The Cryptocurrency Post

Latest CFTC Enforcement Actions Challenge Core Tenets of DeFi

Latest CFTC Enforcement Actions Challenge Core Tenets of DeFi


Crypto Advocates Continue To Call For Clear Rules To Support U.S. Web3 Industry and See Path Forward Through Persistent Engagement With Regulators

Last Thursday, an enforcement action by the U.S. Commodities Futures and Trading Commission (CFTC) against three DeFi protocols was the latest event in an ongoing saga of legislative battles, rulings by district courts, and scuffles over rulemaking.

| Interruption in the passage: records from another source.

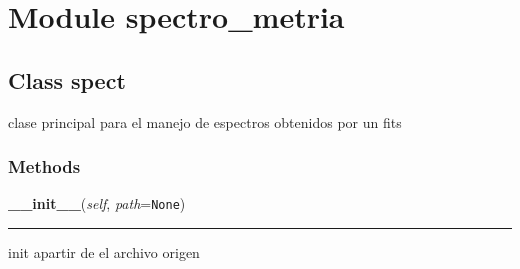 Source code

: %
%
%


\section{Module spectro\_metria}

    \label{spectro_metria}


\subsection{Class spect}

    \label{spectro_metria:spect}
clase principal para el manejo de espectros obtenidos por un fits



  \subsubsection{Methods}

    \label{spectro_metria:spect:__init__}

    \vspace{0.5ex}

\hspace{.8\funcindent}\begin{boxedminipage}{\funcwidth}

    \raggedright \textbf{\_\_init\_\_}(\textit{self}, \textit{path}={\tt None})

    \vspace{-1.5ex}

    \rule{\textwidth}{0.5\fboxrule}
\setlength{\parskip}{2ex}
    init apartir de el archivo origen

\setlength{\parskip}{1ex}
    \end{boxedminipage}

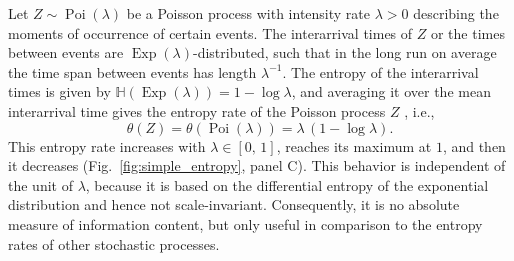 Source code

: \documentclass[smallextended]{svjour3}
\renewcommand{\H}{\mathbb{H}}
\newcommand{\Exp}{\operatorname{Exp}}
\newcommand{\Poi}{\operatorname{Poi}}
\newcommand{\ie}{i.e.}
\begin{document}
Let $Z\sim\Poi(\lambda)$ be a Poisson process with intensity rate $\lambda>0$ describing the moments of occurrence of certain events.
The interarrival times of $Z$ or the times between events are $\Exp(\lambda)$-distributed, such that in the long run on average the time span between events has length $\lambda^{-1}$.
The entropy of the interarrival times is given by $\H(\Exp(\lambda))=1-\log \lambda$, and averaging it over the mean interarrival time gives the entropy rate of the Poisson process $Z$ \citep[Section 3.3]{Gaspard1993PR}, \ie,
\begin{equation*}
  \theta(Z) = \theta(\Poi(\lambda)) = \lambda\,(1-\log \lambda).
\end{equation*}
This entropy rate increases with $\lambda\in[0,\,1]$, reaches its maximum at $1$, and then it decreases (Fig.~\ref{fig:simple_entropy}, panel C).
This behavior is independent of the unit of $\lambda$, because it is based on the differential entropy of the exponential distribution and hence not scale-invariant.
Consequently, it is no absolute measure of information content, but only useful in comparison to the entropy rates of other stochastic processes.
\end{document}

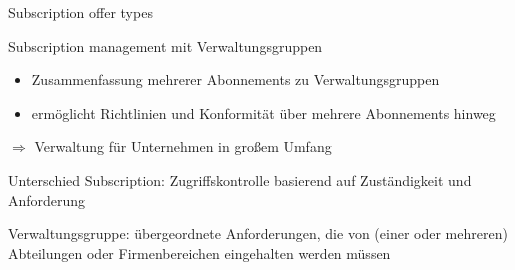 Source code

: \begin{flashcard}[Understand]{Subscription offer types}

\end{flashcard}

\begin{flashcard}[Understand]{Subscription management mit Verwaltungsgruppen}
    \begin{itemize}
        \item Zusammenfassung mehrerer Abonnements zu Verwaltungsgruppen
        \item ermöglicht Richtlinien und Konformität über mehrere Abonnements hinweg
    \end{itemize}
    $\Rightarrow$ Verwaltung für Unternehmen in großem Umfang

    \vspace{5mm}
    Unterschied Subscription: Zugriffskontrolle basierend auf Zuständigkeit und Anforderung
    
    Verwaltungsgruppe: übergeordnete Anforderungen, die von (einer oder mehreren) Abteilungen oder Firmenbereichen eingehalten werden müssen
\end{flashcard}
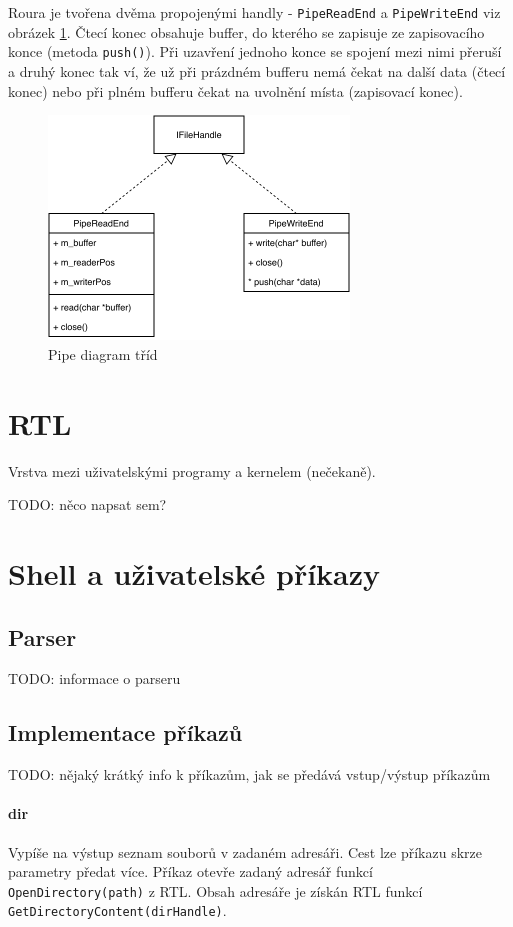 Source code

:\documentclass[11pt,a4paper]{scrartcl}
\begin{document}
	Roura je tvořena dvěma propojenými handly - \verb|PipeReadEnd| a \verb|PipeWriteEnd| viz obrázek \ref{fig:pipe-c}. Čtecí konec obsahuje buffer, do kterého se zapisuje ze zapisovacího konce (metoda \verb|push()|). Při uzavření jednoho konce se spojení mezi nimi přeruší a druhý konec tak ví, že už při prázdném bufferu nemá čekat na další data (čtecí konec) nebo při plném bufferu čekat na uvolnění místa (zapisovací konec).
	
	\begin{figure}[H]
		\centering
		\includegraphics[width=8cm]{pipe-c.pdf}
		\caption{Pipe diagram tříd}
		\label{fig:pipe-c}
	\end{figure}
	
	\section{RTL}
	Vrstva mezi uživatelskými programy a kernelem (nečekaně).
	
	TODO: něco napsat sem?
	
	\section{Shell a uživatelské příkazy}
	
	\subsection{Parser}
	TODO: informace o parseru
	
	\subsection{Implementace příkazů}
	TODO: nějaký krátký info k příkazům, jak se předává vstup/výstup příkazům
	
	\paragraph{dir}
	Vypíše na výstup seznam souborů v zadaném adresáři. Cest lze příkazu skrze parametry předat více. Příkaz otevře zadaný adresář funkcí \verb|OpenDirectory(path)| z RTL. Obsah adresáře je získán RTL funkcí \verb|GetDirectoryContent(dirHandle)|.
	
\end{document}
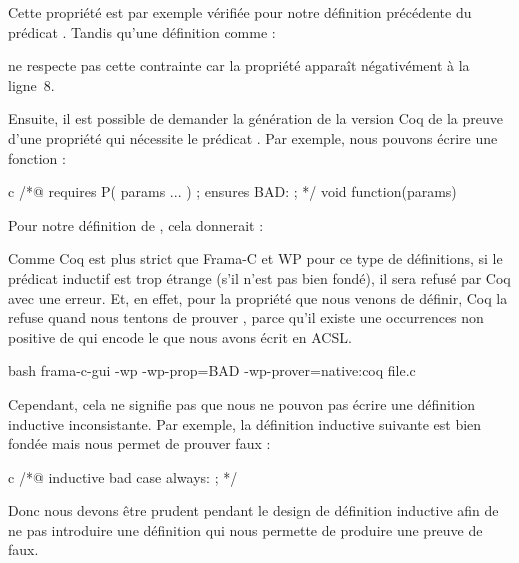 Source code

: Cette propriété est par exemple vérifiée pour notre définition précédente du
prédicat . Tandis qu'une définition comme :




ne respecte pas cette contrainte car la propriété 
apparaît négativément à la ligne~8.


Ensuite, il est possible de demander la génération de la version Coq de la
preuve d'une propriété qui nécessite le prédicat . Par exemple,
nous pouvons écrire une fonction :



\begin{CodeBlock}{c}
/*@
  requires P( params ... ) ;
  ensures  BAD: \false ;
*/ void function(params){

}
\end{CodeBlock}


Pour notre définition de , cela donnerait :




Comme Coq est plus strict que Frama-C et WP pour ce type de définitions, si
le prédicat inductif est trop étrange (s'il n'est pas bien fondé), il sera
refusé par Coq avec une erreur. Et, en effet, pour la propriété
 que nous venons de définir, Coq la refuse quand
nous tentons de prouver , parce
qu'il existe une occurrences non positive de 
qui encode le  que nous avons écrit en ACSL.

\begin{CodeBlock}{bash}
frama-c-gui -wp -wp-prop=BAD -wp-prover=native:coq file.c
\end{CodeBlock}




Cependant, cela ne signifie pas que nous ne pouvon pas écrire une définition
inductive inconsistante. Par exemple, la définition inductive suivante est bien
fondée mais nous permet de prouver faux :


\begin{CodeBlock}{c}
/*@
  inductive bad {
    case always: \false ;
  }
*/
\end{CodeBlock}


Donc nous devons être prudent pendant le design de définition inductive afin
de ne pas introduire une définition qui nous permette de produire une preuve de
faux.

As the CFTC has now ordered Opyn, 0x and Deridex to cease operations that violate the Commodity Exchange Act and CFTC regulations, some of crypto’s prominent advocates are again questioning whether the regulatory landscape is conducive for entrepreneurs looking to operate in the space.

“This week’s CFTC enforcement actions expose a series of contradictions,” Marisa Coppel, senior counsel at the Blockchain Association, told The Defiant. “First, it is in direct conflict with a court’s recent opinion in Risley v. Uniswap, which held that developers were not liable for third-party misuse of their software.”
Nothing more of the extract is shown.